-- RECORDS SHOWN follows --

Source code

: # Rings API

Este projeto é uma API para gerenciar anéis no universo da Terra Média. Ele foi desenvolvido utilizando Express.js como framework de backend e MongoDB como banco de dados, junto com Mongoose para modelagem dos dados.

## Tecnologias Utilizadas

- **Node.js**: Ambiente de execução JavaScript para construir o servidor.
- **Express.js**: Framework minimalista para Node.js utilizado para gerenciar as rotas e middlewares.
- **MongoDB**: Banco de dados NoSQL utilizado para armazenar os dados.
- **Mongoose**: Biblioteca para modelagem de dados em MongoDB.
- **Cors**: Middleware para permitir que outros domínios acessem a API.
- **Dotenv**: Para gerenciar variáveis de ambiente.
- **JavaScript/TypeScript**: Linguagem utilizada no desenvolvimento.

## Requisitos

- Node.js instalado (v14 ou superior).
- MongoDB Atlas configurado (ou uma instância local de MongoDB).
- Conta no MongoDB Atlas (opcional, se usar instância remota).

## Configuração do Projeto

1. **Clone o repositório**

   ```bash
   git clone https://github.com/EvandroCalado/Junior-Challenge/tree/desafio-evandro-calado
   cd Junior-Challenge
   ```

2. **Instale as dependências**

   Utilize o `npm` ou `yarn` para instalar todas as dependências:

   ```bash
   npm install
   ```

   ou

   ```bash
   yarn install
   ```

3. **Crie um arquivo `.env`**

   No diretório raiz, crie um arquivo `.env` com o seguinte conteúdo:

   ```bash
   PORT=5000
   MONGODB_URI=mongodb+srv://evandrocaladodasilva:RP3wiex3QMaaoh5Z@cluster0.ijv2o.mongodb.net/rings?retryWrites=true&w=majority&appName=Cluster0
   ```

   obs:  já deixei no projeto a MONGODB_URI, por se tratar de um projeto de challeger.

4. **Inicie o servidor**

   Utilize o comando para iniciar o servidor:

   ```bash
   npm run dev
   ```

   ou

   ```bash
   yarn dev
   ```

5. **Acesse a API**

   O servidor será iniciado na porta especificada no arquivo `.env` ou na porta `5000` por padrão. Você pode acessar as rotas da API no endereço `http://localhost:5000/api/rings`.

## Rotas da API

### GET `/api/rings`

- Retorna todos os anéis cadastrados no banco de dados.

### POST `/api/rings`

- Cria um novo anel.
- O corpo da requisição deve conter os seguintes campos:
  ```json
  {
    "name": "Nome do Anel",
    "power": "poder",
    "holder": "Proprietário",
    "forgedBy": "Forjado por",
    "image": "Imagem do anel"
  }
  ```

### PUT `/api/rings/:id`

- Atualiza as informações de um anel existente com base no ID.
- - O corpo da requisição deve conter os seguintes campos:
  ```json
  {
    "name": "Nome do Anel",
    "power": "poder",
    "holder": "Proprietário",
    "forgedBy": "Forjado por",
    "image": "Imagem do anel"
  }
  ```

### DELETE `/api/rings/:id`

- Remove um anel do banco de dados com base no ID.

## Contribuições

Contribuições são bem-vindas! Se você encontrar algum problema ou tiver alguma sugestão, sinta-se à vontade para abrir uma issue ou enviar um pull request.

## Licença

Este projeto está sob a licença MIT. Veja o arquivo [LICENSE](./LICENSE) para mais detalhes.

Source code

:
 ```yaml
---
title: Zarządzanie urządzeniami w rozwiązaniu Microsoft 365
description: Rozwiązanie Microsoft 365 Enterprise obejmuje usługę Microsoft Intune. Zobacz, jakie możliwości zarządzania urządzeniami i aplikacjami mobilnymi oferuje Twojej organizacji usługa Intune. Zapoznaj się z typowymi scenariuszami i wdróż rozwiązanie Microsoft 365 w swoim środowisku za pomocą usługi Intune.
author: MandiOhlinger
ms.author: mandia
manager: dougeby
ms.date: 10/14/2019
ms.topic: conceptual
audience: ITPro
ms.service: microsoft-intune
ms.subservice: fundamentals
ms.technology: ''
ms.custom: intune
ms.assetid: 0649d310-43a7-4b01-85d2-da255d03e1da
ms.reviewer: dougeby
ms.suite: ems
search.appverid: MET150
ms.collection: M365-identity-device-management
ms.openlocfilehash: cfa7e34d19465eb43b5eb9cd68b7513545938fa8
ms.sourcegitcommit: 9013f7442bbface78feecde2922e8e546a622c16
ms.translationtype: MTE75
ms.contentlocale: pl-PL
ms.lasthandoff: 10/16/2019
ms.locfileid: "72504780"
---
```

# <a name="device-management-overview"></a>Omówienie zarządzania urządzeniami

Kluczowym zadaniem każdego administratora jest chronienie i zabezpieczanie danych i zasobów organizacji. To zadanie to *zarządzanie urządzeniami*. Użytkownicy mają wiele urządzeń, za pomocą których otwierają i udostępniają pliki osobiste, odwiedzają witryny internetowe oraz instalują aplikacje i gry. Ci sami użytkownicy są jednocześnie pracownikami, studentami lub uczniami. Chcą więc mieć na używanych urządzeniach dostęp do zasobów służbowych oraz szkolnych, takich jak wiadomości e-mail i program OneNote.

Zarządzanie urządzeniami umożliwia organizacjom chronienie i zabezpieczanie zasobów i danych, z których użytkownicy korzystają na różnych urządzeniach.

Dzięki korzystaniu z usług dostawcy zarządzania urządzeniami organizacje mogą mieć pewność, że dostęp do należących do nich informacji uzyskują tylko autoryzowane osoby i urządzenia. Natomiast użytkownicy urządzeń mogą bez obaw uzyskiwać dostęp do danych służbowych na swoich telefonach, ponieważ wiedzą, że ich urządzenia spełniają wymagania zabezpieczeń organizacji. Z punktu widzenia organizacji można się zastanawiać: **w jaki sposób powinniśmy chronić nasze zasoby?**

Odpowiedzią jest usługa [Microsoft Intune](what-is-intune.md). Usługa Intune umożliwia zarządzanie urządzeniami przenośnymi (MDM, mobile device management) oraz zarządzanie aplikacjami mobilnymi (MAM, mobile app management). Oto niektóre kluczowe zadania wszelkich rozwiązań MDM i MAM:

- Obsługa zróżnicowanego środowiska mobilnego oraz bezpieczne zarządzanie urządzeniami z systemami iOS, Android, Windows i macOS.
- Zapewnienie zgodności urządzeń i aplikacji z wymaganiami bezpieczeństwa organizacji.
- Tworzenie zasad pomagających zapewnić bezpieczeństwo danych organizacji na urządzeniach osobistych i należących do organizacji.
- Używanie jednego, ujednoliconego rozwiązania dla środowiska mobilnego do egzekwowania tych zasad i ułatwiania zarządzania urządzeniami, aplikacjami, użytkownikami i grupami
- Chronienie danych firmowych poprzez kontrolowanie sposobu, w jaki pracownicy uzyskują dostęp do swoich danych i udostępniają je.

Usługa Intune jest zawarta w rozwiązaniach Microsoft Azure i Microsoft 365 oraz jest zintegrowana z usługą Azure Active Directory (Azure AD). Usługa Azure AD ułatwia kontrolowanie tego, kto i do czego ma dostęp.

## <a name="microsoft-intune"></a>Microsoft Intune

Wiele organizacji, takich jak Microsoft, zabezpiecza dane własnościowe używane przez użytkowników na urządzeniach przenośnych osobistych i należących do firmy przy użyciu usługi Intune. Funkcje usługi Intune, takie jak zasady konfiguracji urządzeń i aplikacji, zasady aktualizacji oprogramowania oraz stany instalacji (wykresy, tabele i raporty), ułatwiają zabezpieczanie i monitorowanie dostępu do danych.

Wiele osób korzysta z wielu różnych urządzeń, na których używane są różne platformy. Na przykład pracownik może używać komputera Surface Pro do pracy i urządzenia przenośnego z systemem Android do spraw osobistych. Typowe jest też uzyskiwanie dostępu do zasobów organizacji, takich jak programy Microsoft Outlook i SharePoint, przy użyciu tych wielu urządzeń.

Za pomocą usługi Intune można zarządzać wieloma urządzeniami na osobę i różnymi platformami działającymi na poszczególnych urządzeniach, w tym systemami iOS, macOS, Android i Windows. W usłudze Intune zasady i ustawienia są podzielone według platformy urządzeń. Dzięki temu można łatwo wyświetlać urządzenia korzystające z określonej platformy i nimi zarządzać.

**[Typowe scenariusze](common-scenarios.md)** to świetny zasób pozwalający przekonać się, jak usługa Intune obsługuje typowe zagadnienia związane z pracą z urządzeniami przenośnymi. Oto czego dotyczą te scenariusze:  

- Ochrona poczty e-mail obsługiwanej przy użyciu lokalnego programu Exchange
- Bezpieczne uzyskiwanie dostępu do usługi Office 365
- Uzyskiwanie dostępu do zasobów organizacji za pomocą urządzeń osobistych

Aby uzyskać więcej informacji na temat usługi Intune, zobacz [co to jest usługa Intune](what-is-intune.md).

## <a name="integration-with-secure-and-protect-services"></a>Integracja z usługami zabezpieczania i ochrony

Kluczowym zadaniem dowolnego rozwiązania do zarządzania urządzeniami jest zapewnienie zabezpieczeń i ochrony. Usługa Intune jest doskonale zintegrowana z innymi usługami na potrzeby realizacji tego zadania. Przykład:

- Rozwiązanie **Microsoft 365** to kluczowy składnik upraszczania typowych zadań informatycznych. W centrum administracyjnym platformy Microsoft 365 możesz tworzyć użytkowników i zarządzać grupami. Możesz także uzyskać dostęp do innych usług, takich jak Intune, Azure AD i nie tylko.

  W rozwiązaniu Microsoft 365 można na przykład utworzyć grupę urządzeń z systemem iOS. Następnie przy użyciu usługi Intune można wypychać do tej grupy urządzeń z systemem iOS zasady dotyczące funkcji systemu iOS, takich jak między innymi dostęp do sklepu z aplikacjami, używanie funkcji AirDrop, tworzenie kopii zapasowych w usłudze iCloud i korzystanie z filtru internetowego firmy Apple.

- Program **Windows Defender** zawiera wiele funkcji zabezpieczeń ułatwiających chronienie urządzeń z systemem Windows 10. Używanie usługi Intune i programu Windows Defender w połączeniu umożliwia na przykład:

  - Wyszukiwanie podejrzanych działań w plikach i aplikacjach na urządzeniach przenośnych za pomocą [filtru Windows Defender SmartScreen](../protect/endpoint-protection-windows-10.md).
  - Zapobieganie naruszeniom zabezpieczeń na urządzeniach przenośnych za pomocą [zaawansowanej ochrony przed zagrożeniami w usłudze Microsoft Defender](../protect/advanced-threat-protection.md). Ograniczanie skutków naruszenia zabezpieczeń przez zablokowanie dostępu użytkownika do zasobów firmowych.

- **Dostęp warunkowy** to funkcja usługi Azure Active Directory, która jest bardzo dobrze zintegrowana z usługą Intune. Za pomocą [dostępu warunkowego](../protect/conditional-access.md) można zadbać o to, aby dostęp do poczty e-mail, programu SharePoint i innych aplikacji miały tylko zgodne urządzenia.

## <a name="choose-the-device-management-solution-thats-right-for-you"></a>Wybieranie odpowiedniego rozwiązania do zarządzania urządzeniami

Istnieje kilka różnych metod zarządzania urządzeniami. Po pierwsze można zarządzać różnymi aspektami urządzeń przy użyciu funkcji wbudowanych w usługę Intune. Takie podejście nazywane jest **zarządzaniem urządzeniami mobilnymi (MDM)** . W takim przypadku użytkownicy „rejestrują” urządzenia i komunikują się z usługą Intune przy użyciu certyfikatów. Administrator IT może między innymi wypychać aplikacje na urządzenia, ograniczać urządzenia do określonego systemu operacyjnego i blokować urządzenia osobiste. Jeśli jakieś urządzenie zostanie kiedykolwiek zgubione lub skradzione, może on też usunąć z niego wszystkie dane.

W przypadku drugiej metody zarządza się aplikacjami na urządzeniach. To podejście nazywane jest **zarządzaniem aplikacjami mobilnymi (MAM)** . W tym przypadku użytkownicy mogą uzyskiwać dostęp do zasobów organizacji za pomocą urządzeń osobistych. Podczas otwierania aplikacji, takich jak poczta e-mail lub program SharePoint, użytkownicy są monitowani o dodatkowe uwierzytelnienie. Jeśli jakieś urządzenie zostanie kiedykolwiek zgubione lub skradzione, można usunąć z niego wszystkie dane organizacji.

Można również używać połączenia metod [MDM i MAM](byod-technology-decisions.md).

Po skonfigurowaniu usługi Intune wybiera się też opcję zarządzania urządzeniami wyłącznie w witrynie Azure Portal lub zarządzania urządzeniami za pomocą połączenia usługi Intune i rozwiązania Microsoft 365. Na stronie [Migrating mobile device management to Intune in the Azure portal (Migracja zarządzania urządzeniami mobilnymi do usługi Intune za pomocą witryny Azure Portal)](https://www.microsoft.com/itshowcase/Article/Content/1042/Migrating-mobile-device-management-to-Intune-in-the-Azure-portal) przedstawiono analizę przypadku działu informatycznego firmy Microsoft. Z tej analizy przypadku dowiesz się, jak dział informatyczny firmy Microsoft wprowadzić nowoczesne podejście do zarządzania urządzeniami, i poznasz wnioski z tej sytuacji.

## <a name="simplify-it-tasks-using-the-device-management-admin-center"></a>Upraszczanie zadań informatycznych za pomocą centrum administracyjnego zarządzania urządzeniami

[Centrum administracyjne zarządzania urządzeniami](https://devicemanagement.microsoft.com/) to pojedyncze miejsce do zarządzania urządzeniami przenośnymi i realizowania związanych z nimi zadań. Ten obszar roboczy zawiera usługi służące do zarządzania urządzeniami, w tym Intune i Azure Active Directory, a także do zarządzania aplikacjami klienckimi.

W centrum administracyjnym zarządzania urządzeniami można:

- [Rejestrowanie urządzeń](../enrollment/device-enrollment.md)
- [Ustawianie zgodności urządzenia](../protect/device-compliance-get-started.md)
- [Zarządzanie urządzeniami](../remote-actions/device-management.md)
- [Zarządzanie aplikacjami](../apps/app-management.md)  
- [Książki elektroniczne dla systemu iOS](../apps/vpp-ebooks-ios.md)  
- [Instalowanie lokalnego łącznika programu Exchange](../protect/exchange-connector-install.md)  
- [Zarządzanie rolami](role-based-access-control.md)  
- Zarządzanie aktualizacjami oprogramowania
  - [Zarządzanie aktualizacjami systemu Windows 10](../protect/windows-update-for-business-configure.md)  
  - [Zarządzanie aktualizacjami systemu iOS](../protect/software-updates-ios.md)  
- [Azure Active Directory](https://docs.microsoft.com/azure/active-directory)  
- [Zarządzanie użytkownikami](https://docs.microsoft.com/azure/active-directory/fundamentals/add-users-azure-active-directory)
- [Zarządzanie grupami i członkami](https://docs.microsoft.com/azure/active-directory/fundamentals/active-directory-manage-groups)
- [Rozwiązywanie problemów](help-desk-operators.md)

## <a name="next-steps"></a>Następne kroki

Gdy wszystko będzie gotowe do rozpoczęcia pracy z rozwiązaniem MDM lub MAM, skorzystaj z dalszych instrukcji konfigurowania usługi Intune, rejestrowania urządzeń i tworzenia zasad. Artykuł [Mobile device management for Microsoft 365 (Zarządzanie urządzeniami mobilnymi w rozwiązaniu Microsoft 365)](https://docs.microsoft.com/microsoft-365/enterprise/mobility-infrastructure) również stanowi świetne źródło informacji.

-- RECORDS SHOWN concluded --

# WHAT IS NEEDED
Locate the word "deve" in the data above. Copy every line carrying it.

# EXERCISE ANSWER
- O corpo da requisição deve conter os seguintes campos:
- - O corpo da requisição deve conter os seguintes campos:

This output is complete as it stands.